### ENTRIES PROVIDED
*** Begin section ***

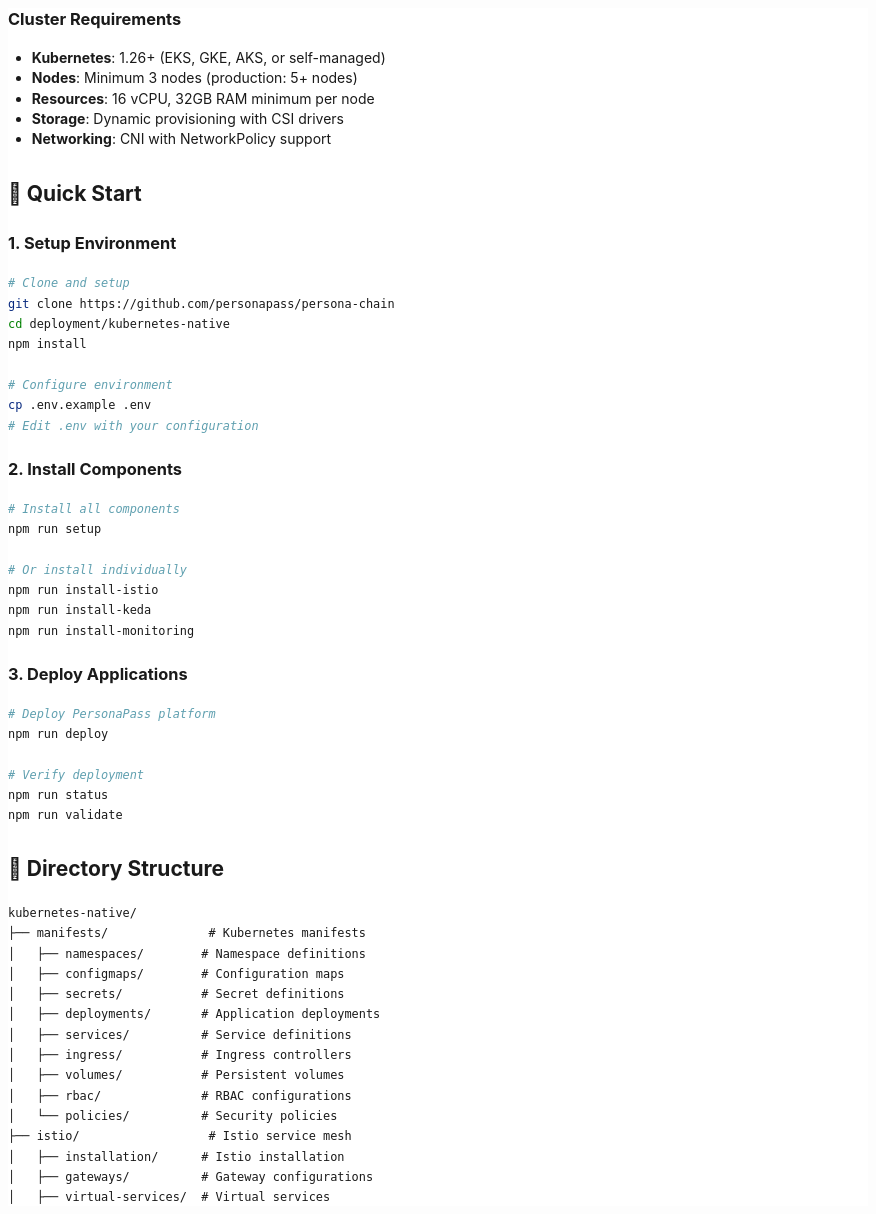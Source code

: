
 ```bash
```

### Cluster Requirements
- **Kubernetes**: 1.26+ (EKS, GKE, AKS, or self-managed)
- **Nodes**: Minimum 3 nodes (production: 5+ nodes)
- **Resources**: 16 vCPU, 32GB RAM minimum per node
- **Storage**: Dynamic provisioning with CSI drivers
- **Networking**: CNI with NetworkPolicy support

## 🚀 Quick Start

### 1. Setup Environment
```bash
# Clone and setup
git clone https://github.com/personapass/persona-chain
cd deployment/kubernetes-native
npm install

# Configure environment
cp .env.example .env
# Edit .env with your configuration
```

### 2. Install Components
```bash
# Install all components
npm run setup

# Or install individually
npm run install-istio
npm run install-keda
npm run install-monitoring
```

### 3. Deploy Applications
```bash
# Deploy PersonaPass platform
npm run deploy

# Verify deployment
npm run status
npm run validate
```

## 📁 Directory Structure

```
kubernetes-native/
├── manifests/              # Kubernetes manifests
│   ├── namespaces/        # Namespace definitions
│   ├── configmaps/        # Configuration maps
│   ├── secrets/           # Secret definitions
│   ├── deployments/       # Application deployments
│   ├── services/          # Service definitions
│   ├── ingress/           # Ingress controllers
│   ├── volumes/           # Persistent volumes
│   ├── rbac/              # RBAC configurations
│   └── policies/          # Security policies
├── istio/                  # Istio service mesh
│   ├── installation/      # Istio installation
│   ├── gateways/          # Gateway configurations
│   ├── virtual-services/  # Virtual services
```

*** End section ***

### WHAT YOU HAVE TO DO
All lines containing "definitions" in the material above should appear in your reply, copied exactly.

### RESULT BELOW
│   ├── namespaces/        # Namespace definitions
│   ├── secrets/           # Secret definitions
│   ├── services/          # Service definitions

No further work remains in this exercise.